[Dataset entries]
/---
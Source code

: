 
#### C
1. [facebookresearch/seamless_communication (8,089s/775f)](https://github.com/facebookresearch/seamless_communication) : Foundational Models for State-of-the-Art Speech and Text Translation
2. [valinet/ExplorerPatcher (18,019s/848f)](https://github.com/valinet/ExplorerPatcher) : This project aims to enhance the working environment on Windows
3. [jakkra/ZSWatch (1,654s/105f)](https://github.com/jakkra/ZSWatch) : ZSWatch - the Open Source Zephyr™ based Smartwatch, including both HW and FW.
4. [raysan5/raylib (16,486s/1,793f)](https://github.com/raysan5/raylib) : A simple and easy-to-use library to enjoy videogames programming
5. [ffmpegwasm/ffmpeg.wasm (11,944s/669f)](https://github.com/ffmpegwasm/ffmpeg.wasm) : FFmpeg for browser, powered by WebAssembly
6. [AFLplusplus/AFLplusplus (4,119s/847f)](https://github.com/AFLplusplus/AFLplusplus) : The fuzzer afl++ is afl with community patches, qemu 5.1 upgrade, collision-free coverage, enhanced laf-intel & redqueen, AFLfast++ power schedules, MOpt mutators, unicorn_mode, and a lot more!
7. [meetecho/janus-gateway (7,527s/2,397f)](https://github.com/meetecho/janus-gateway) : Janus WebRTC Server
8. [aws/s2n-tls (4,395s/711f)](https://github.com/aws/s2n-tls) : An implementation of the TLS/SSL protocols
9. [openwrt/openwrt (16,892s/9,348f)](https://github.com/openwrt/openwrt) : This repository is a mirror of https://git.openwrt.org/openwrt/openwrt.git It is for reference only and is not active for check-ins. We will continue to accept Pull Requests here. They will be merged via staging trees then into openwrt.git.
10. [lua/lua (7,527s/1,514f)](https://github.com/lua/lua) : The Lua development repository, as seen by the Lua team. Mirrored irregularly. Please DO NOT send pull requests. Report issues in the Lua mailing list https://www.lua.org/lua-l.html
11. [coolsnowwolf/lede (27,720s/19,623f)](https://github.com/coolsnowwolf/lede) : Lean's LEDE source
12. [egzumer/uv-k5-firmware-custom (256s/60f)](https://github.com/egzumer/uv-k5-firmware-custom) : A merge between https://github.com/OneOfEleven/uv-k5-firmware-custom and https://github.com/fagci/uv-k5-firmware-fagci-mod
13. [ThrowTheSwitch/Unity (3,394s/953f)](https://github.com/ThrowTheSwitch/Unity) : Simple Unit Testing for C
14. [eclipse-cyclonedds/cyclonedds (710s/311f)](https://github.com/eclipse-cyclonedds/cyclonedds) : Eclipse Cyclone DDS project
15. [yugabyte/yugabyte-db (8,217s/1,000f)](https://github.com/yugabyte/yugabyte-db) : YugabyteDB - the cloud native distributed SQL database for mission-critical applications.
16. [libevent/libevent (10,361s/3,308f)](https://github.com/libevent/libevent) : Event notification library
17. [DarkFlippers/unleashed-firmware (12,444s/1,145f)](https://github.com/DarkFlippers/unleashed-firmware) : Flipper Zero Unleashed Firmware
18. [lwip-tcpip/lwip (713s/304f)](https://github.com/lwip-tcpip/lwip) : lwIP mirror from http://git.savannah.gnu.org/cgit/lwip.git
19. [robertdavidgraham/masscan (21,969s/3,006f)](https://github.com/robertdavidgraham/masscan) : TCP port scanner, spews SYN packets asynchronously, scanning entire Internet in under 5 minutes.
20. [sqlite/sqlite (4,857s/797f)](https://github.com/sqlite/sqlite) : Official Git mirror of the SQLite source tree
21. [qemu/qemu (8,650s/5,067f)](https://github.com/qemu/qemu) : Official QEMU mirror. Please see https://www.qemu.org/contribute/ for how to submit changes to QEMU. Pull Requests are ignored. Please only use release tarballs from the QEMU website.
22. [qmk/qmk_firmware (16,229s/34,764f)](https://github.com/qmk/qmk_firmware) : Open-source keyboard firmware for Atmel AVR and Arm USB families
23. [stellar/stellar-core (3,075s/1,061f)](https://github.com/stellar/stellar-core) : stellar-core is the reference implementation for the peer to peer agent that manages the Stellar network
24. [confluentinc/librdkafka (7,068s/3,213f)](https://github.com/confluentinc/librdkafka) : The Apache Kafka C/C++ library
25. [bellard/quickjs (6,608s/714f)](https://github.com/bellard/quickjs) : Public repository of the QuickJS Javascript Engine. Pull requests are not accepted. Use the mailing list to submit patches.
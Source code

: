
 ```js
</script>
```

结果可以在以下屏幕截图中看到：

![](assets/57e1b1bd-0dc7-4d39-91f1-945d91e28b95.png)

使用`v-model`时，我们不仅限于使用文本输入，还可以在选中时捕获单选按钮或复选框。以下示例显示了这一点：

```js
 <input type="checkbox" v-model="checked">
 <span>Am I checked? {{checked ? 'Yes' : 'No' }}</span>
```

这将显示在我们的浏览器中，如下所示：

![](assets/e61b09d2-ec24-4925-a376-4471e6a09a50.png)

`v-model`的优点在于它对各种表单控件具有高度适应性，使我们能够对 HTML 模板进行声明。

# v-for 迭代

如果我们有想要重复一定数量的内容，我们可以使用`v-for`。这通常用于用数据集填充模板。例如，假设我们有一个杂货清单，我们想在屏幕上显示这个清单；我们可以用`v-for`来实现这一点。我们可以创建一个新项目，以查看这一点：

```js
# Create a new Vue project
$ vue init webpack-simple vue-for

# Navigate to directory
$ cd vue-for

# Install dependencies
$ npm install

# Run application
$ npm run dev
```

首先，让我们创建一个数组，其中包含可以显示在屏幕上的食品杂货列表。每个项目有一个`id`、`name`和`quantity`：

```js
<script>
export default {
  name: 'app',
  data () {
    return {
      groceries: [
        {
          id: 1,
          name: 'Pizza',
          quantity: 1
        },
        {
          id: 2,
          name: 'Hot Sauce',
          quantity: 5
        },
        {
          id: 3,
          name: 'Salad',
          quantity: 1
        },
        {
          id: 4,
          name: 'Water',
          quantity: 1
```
\---
Look through the entries above and copy each line that has "library" in it.

__EXERCISE ANSWER__:
4. [raysan5/raylib (16,486s/1,793f)](https://github.com/raysan5/raylib) : A simple and easy-to-use library to enjoy videogames programming
16. [libevent/libevent (10,361s/3,308f)](https://github.com/libevent/libevent) : Event notification library
24. [confluentinc/librdkafka (7,068s/3,213f)](https://github.com/confluentinc/librdkafka) : The Apache Kafka C/C++ library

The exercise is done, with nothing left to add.